Since only part of the material is needed, please repeat exactly the line that includes "(ELAP) & \$ 0.11 M \\" and every line after it, up to the last.

[Entries shown Boundary: Start]

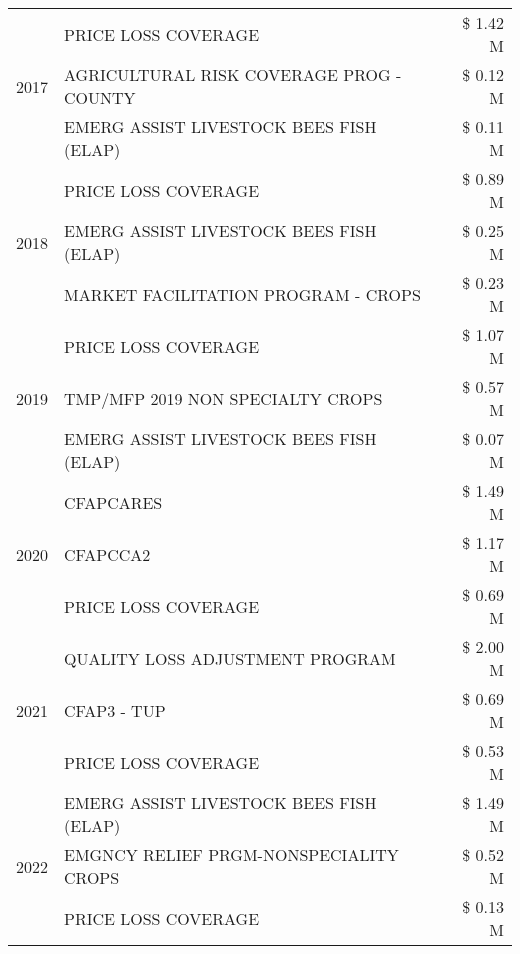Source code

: \begin{tabular}{llr}
\cline{1-3}
\multirow[t]{3}{*}{2017} & PRICE LOSS COVERAGE & \$ 1.42 M \\
 & AGRICULTURAL RISK COVERAGE PROG - COUNTY & \$ 0.12 M \\
 & EMERG ASSIST LIVESTOCK BEES FISH (ELAP) & \$ 0.11 M \\
\cline{1-3}
\multirow[t]{3}{*}{2018} & PRICE LOSS COVERAGE & \$ 0.89 M \\
 & EMERG ASSIST LIVESTOCK BEES FISH (ELAP) & \$ 0.25 M \\
 & MARKET FACILITATION PROGRAM - CROPS & \$ 0.23 M \\
\cline{1-3}
\multirow[t]{3}{*}{2019} & PRICE LOSS COVERAGE & \$ 1.07 M \\
 & TMP/MFP 2019 NON SPECIALTY CROPS & \$ 0.57 M \\
 & EMERG ASSIST LIVESTOCK BEES FISH (ELAP) & \$ 0.07 M \\
\cline{1-3}
\multirow[t]{3}{*}{2020} & CFAPCARES & \$ 1.49 M \\
 & CFAPCCA2 & \$ 1.17 M \\
 & PRICE LOSS COVERAGE & \$ 0.69 M \\
\cline{1-3}
\multirow[t]{3}{*}{2021} & QUALITY LOSS ADJUSTMENT PROGRAM & \$ 2.00 M \\
 & CFAP3 - TUP & \$ 0.69 M \\
 & PRICE LOSS COVERAGE & \$ 0.53 M \\
\cline{1-3}
\multirow[t]{3}{*}{2022} & EMERG ASSIST LIVESTOCK BEES FISH (ELAP) & \$ 1.49 M \\
 & EMGNCY RELIEF PRGM-NONSPECIALITY CROPS & \$ 0.52 M \\
 & PRICE LOSS COVERAGE & \$ 0.13 M \\
\cline{1-3}
\bottomrule
\end{tabular}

[Entries shown Boundary: End]

» **Exercise result**
 & EMERG ASSIST LIVESTOCK BEES FISH (ELAP) & \$ 0.11 M \\
\cline{1-3}
\multirow[t]{3}{*}{2018} & PRICE LOSS COVERAGE & \$ 0.89 M \\
 & EMERG ASSIST LIVESTOCK BEES FISH (ELAP) & \$ 0.25 M \\
 & MARKET FACILITATION PROGRAM - CROPS & \$ 0.23 M \\
\cline{1-3}
\multirow[t]{3}{*}{2019} & PRICE LOSS COVERAGE & \$ 1.07 M \\
 & TMP/MFP 2019 NON SPECIALTY CROPS & \$ 0.57 M \\
 & EMERG ASSIST LIVESTOCK BEES FISH (ELAP) & \$ 0.07 M \\
\cline{1-3}
\multirow[t]{3}{*}{2020} & CFAPCARES & \$ 1.49 M \\
 & CFAPCCA2 & \$ 1.17 M \\
 & PRICE LOSS COVERAGE & \$ 0.69 M \\
\cline{1-3}
\multirow[t]{3}{*}{2021} & QUALITY LOSS ADJUSTMENT PROGRAM & \$ 2.00 M \\
 & CFAP3 - TUP & \$ 0.69 M \\
 & PRICE LOSS COVERAGE & \$ 0.53 M \\
\cline{1-3}
\multirow[t]{3}{*}{2022} & EMERG ASSIST LIVESTOCK BEES FISH (ELAP) & \$ 1.49 M \\
 & EMGNCY RELIEF PRGM-NONSPECIALITY CROPS & \$ 0.52 M \\
 & PRICE LOSS COVERAGE & \$ 0.13 M \\
\cline{1-3}
\bottomrule
\end{tabular}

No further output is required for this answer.